The data below:

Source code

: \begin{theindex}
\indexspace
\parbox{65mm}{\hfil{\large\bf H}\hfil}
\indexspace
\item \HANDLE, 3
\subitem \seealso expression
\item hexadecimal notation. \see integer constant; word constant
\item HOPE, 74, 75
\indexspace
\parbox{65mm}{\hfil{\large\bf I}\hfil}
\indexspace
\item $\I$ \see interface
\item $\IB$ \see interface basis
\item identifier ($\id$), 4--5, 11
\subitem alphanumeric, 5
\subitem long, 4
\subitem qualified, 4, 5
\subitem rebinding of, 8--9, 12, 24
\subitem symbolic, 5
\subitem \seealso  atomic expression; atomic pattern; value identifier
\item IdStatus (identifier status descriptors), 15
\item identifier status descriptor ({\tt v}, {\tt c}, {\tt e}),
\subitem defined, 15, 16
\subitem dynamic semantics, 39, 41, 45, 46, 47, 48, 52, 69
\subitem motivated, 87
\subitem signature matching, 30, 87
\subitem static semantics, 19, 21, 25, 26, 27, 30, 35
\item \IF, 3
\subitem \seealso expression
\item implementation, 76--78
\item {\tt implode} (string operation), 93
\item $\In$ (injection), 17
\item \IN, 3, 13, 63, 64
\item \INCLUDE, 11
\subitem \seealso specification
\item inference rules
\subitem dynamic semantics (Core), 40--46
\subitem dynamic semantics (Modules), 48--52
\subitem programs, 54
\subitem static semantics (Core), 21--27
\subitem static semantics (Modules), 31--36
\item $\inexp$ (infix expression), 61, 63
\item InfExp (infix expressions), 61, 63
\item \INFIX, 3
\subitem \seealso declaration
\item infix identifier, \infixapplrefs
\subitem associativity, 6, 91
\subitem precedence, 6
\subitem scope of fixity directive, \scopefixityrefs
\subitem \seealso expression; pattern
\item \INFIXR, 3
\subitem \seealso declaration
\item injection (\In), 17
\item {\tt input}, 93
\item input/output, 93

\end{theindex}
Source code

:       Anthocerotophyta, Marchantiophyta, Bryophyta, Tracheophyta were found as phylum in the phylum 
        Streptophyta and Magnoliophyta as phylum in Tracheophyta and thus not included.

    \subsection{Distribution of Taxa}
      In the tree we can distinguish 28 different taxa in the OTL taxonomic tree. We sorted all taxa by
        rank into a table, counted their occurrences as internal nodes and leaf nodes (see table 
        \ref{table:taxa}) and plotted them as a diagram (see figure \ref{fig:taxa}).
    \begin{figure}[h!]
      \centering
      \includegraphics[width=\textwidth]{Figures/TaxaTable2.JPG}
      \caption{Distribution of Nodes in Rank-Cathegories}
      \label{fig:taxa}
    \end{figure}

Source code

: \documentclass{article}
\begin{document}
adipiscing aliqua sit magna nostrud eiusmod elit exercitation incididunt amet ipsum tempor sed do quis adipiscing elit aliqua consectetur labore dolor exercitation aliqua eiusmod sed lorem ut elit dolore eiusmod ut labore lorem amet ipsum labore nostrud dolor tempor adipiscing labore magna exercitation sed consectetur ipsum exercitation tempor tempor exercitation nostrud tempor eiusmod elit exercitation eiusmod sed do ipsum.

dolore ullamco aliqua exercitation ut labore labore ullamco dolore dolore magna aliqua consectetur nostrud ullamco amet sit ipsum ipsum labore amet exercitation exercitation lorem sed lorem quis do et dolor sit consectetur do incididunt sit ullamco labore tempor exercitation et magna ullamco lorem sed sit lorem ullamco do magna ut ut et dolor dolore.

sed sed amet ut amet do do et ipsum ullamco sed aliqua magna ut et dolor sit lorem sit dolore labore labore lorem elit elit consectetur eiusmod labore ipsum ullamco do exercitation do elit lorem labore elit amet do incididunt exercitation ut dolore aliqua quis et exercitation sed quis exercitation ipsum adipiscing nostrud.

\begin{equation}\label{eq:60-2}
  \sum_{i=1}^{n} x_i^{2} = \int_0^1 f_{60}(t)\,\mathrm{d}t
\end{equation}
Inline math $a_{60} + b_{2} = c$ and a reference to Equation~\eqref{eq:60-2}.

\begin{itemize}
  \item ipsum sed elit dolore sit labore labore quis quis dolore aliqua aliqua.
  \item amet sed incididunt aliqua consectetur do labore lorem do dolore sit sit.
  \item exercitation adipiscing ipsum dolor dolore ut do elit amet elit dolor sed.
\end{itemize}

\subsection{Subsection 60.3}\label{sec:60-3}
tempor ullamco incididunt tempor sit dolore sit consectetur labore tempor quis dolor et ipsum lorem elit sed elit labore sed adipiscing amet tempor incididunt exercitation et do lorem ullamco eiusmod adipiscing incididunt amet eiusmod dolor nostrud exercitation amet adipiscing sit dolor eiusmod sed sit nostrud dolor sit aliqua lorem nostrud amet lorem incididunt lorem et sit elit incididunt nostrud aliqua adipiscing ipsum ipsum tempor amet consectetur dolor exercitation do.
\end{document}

End of The data.

Copy the whole of the data above exactly.

Source code

: \begin{theindex}
\indexspace
\parbox{65mm}{\hfil{\large\bf H}\hfil}
\indexspace
\item \HANDLE, 3
\subitem \seealso expression
\item hexadecimal notation. \see integer constant; word constant
\item HOPE, 74, 75
\indexspace
\parbox{65mm}{\hfil{\large\bf I}\hfil}
\indexspace
\item $\I$ \see interface
\item $\IB$ \see interface basis
\item identifier ($\id$), 4--5, 11
\subitem alphanumeric, 5
\subitem long, 4
\subitem qualified, 4, 5
\subitem rebinding of, 8--9, 12, 24
\subitem symbolic, 5
\subitem \seealso  atomic expression; atomic pattern; value identifier
\item IdStatus (identifier status descriptors), 15
\item identifier status descriptor ({\tt v}, {\tt c}, {\tt e}),
\subitem defined, 15, 16
\subitem dynamic semantics, 39, 41, 45, 46, 47, 48, 52, 69
\subitem motivated, 87
\subitem signature matching, 30, 87
\subitem static semantics, 19, 21, 25, 26, 27, 30, 35
\item \IF, 3
\subitem \seealso expression
\item implementation, 76--78
\item {\tt implode} (string operation), 93
\item $\In$ (injection), 17
\item \IN, 3, 13, 63, 64
\item \INCLUDE, 11
\subitem \seealso specification
\item inference rules
\subitem dynamic semantics (Core), 40--46
\subitem dynamic semantics (Modules), 48--52
\subitem programs, 54
\subitem static semantics (Core), 21--27
\subitem static semantics (Modules), 31--36
\item $\inexp$ (infix expression), 61, 63
\item InfExp (infix expressions), 61, 63
\item \INFIX, 3
\subitem \seealso declaration
\item infix identifier, \infixapplrefs
\subitem associativity, 6, 91
\subitem precedence, 6
\subitem scope of fixity directive, \scopefixityrefs
\subitem \seealso expression; pattern
\item \INFIXR, 3
\subitem \seealso declaration
\item injection (\In), 17
\item {\tt input}, 93
\item input/output, 93

\end{theindex}
Source code

:       Anthocerotophyta, Marchantiophyta, Bryophyta, Tracheophyta were found as phylum in the phylum 
        Streptophyta and Magnoliophyta as phylum in Tracheophyta and thus not included.

    \subsection{Distribution of Taxa}
      In the tree we can distinguish 28 different taxa in the OTL taxonomic tree. We sorted all taxa by
        rank into a table, counted their occurrences as internal nodes and leaf nodes (see table 
        \ref{table:taxa}) and plotted them as a diagram (see figure \ref{fig:taxa}).
    \begin{figure}[h!]
      \centering
      \includegraphics[width=\textwidth]{Figures/TaxaTable2.JPG}
      \caption{Distribution of Nodes in Rank-Cathegories}
      \label{fig:taxa}
    \end{figure}

Source code

: \documentclass{article}
\begin{document}
adipiscing aliqua sit magna nostrud eiusmod elit exercitation incididunt amet ipsum tempor sed do quis adipiscing elit aliqua consectetur labore dolor exercitation aliqua eiusmod sed lorem ut elit dolore eiusmod ut labore lorem amet ipsum labore nostrud dolor tempor adipiscing labore magna exercitation sed consectetur ipsum exercitation tempor tempor exercitation nostrud tempor eiusmod elit exercitation eiusmod sed do ipsum.

dolore ullamco aliqua exercitation ut labore labore ullamco dolore dolore magna aliqua consectetur nostrud ullamco amet sit ipsum ipsum labore amet exercitation exercitation lorem sed lorem quis do et dolor sit consectetur do incididunt sit ullamco labore tempor exercitation et magna ullamco lorem sed sit lorem ullamco do magna ut ut et dolor dolore.

sed sed amet ut amet do do et ipsum ullamco sed aliqua magna ut et dolor sit lorem sit dolore labore labore lorem elit elit consectetur eiusmod labore ipsum ullamco do exercitation do elit lorem labore elit amet do incididunt exercitation ut dolore aliqua quis et exercitation sed quis exercitation ipsum adipiscing nostrud.

\begin{equation}\label{eq:60-2}
  \sum_{i=1}^{n} x_i^{2} = \int_0^1 f_{60}(t)\,\mathrm{d}t
\end{equation}
Inline math $a_{60} + b_{2} = c$ and a reference to Equation~\eqref{eq:60-2}.

\begin{itemize}
  \item ipsum sed elit dolore sit labore labore quis quis dolore aliqua aliqua.
  \item amet sed incididunt aliqua consectetur do labore lorem do dolore sit sit.
  \item exercitation adipiscing ipsum dolor dolore ut do elit amet elit dolor sed.
\end{itemize}

\subsection{Subsection 60.3}\label{sec:60-3}
tempor ullamco incididunt tempor sit dolore sit consectetur labore tempor quis dolor et ipsum lorem elit sed elit labore sed adipiscing amet tempor incididunt exercitation et do lorem ullamco eiusmod adipiscing incididunt amet eiusmod dolor nostrud exercitation amet adipiscing sit dolor eiusmod sed sit nostrud dolor sit aliqua lorem nostrud amet lorem incididunt lorem et sit elit incididunt nostrud aliqua adipiscing ipsum ipsum tempor amet consectetur dolor exercitation do.
\end{document}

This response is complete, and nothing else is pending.